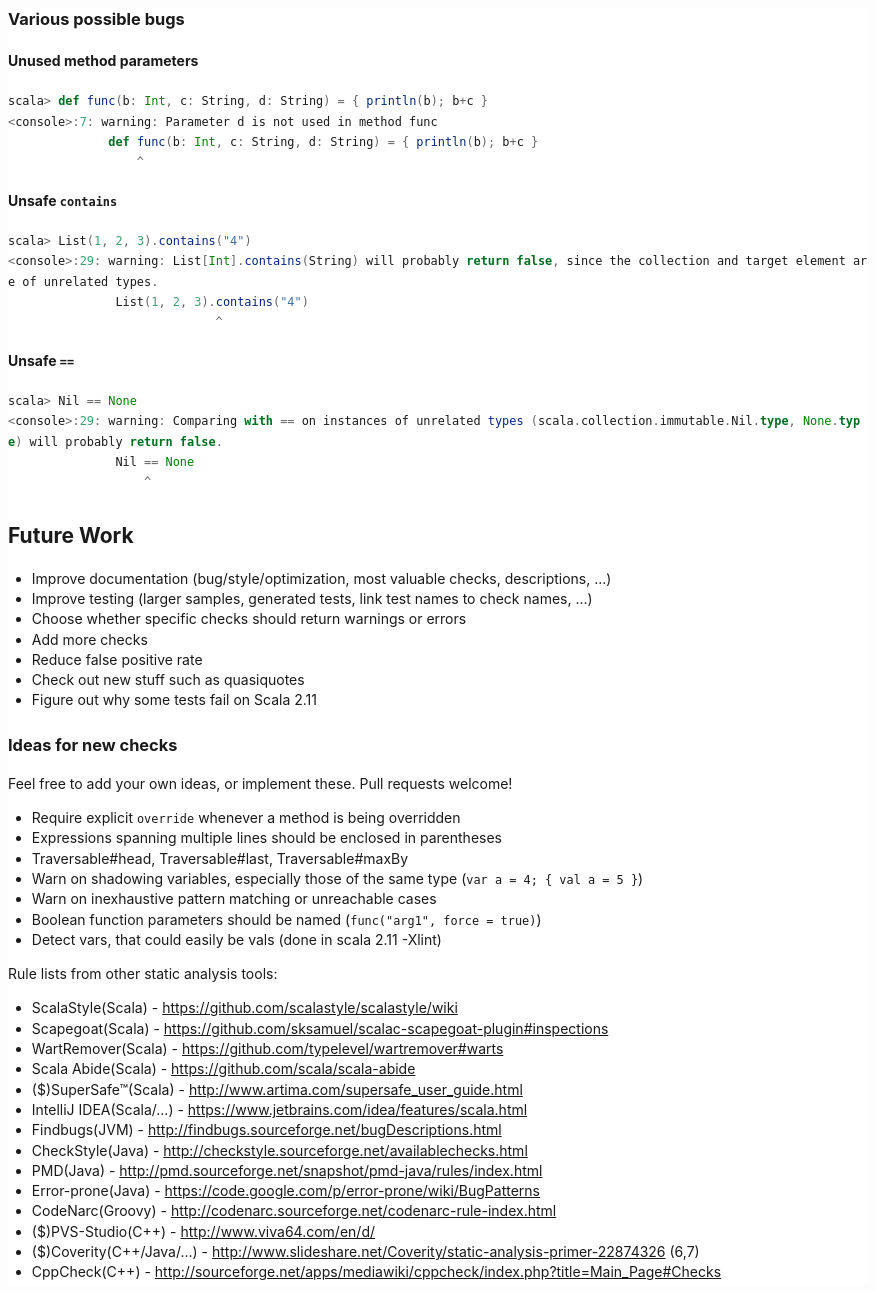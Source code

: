 ### Various possible bugs
#### Unused method parameters
```scala
scala> def func(b: Int, c: String, d: String) = { println(b); b+c }
<console>:7: warning: Parameter d is not used in method func
              def func(b: Int, c: String, d: String) = { println(b); b+c }
                  ^
```

#### Unsafe `contains`
```scala
scala> List(1, 2, 3).contains("4")
<console>:29: warning: List[Int].contains(String) will probably return false, since the collection and target element are of unrelated types.
               List(1, 2, 3).contains("4")
                             ^
```

#### Unsafe `==`
```scala
scala> Nil == None
<console>:29: warning: Comparing with == on instances of unrelated types (scala.collection.immutable.Nil.type, None.type) will probably return false.
               Nil == None
                   ^
```

## Future Work

* Improve documentation (bug/style/optimization, most valuable checks, descriptions, ...)
* Improve testing (larger samples, generated tests, link test names to check names, ...)
* Choose whether specific checks should return warnings or errors
* Add more checks
* Reduce false positive rate
* Check out new stuff such as quasiquotes
* Figure out why some tests fail on Scala 2.11

### Ideas for new checks

Feel free to add your own ideas, or implement these. Pull requests welcome!

* Require explicit `override` whenever a method is being overridden
* Expressions spanning multiple lines should be enclosed in parentheses
* Traversable#head, Traversable#last, Traversable#maxBy
* Warn on shadowing variables, especially those of the same type (`var a = 4; { val a = 5 }`)
* Warn on inexhaustive pattern matching or unreachable cases
* Boolean function parameters should be named (`func("arg1", force = true)`)
* Detect vars, that could easily be vals (done in scala 2.11 -Xlint)

Rule lists from other static analysis tools:
* ScalaStyle(Scala) - https://github.com/scalastyle/scalastyle/wiki
* Scapegoat(Scala) - https://github.com/sksamuel/scalac-scapegoat-plugin#inspections
* WartRemover(Scala) - https://github.com/typelevel/wartremover#warts
* Scala Abide(Scala) - https://github.com/scala/scala-abide
* ($)SuperSafe™(Scala) - http://www.artima.com/supersafe_user_guide.html
* IntelliJ IDEA(Scala/...) - https://www.jetbrains.com/idea/features/scala.html
* Findbugs(JVM) - http://findbugs.sourceforge.net/bugDescriptions.html
* CheckStyle(Java) - http://checkstyle.sourceforge.net/availablechecks.html
* PMD(Java) - http://pmd.sourceforge.net/snapshot/pmd-java/rules/index.html
* Error-prone(Java) - https://code.google.com/p/error-prone/wiki/BugPatterns
* CodeNarc(Groovy) - http://codenarc.sourceforge.net/codenarc-rule-index.html
* ($)PVS-Studio(C++) - http://www.viva64.com/en/d/
* ($)Coverity(C++/Java/...) - http://www.slideshare.net/Coverity/static-analysis-primer-22874326 (6,7)
* CppCheck(C++) - http://sourceforge.net/apps/mediawiki/cppcheck/index.php?title=Main_Page#Checks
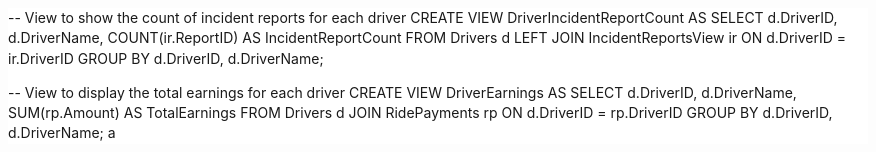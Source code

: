 -- View to show the count of incident reports for each driver
CREATE VIEW DriverIncidentReportCount AS
SELECT
    d.DriverID,
    d.DriverName,
    COUNT(ir.ReportID) AS IncidentReportCount
FROM Drivers d
LEFT JOIN IncidentReportsView ir ON d.DriverID = ir.DriverID
GROUP BY d.DriverID, d.DriverName;

-- View to display the total earnings for each driver
CREATE VIEW DriverEarnings AS
SELECT
    d.DriverID,
    d.DriverName,
    SUM(rp.Amount) AS TotalEarnings
FROM Drivers d
JOIN RidePayments rp ON d.DriverID = rp.DriverID
GROUP BY d.DriverID, d.DriverName;
a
================================
### EXERCISE DESCRIPTION
Omit the pictures, then repeat exactly each line from the beginning of the listing through the line with "scala 2.11 -Xlint)".

### EXERCISE RESPONSE
Source code

: ### Various possible bugs
#### Unused method parameters
```scala
scala> def func(b: Int, c: String, d: String) = { println(b); b+c }
<console>:7: warning: Parameter d is not used in method func
              def func(b: Int, c: String, d: String) = { println(b); b+c }
                  ^
```

#### Unsafe `contains`
```scala
scala> List(1, 2, 3).contains("4")
<console>:29: warning: List[Int].contains(String) will probably return false, since the collection and target element are of unrelated types.
               List(1, 2, 3).contains("4")
                             ^
```

#### Unsafe `==`
```scala
scala> Nil == None
<console>:29: warning: Comparing with == on instances of unrelated types (scala.collection.immutable.Nil.type, None.type) will probably return false.
               Nil == None
                   ^
```

## Future Work

* Improve documentation (bug/style/optimization, most valuable checks, descriptions, ...)
* Improve testing (larger samples, generated tests, link test names to check names, ...)
* Choose whether specific checks should return warnings or errors
* Add more checks
* Reduce false positive rate
* Check out new stuff such as quasiquotes
* Figure out why some tests fail on Scala 2.11

### Ideas for new checks

Feel free to add your own ideas, or implement these. Pull requests welcome!

* Require explicit `override` whenever a method is being overridden
* Expressions spanning multiple lines should be enclosed in parentheses
* Traversable#head, Traversable#last, Traversable#maxBy
* Warn on shadowing variables, especially those of the same type (`var a = 4; { val a = 5 }`)
* Warn on inexhaustive pattern matching or unreachable cases
* Boolean function parameters should be named (`func("arg1", force = true)`)
* Detect vars, that could easily be vals (done in scala 2.11 -Xlint)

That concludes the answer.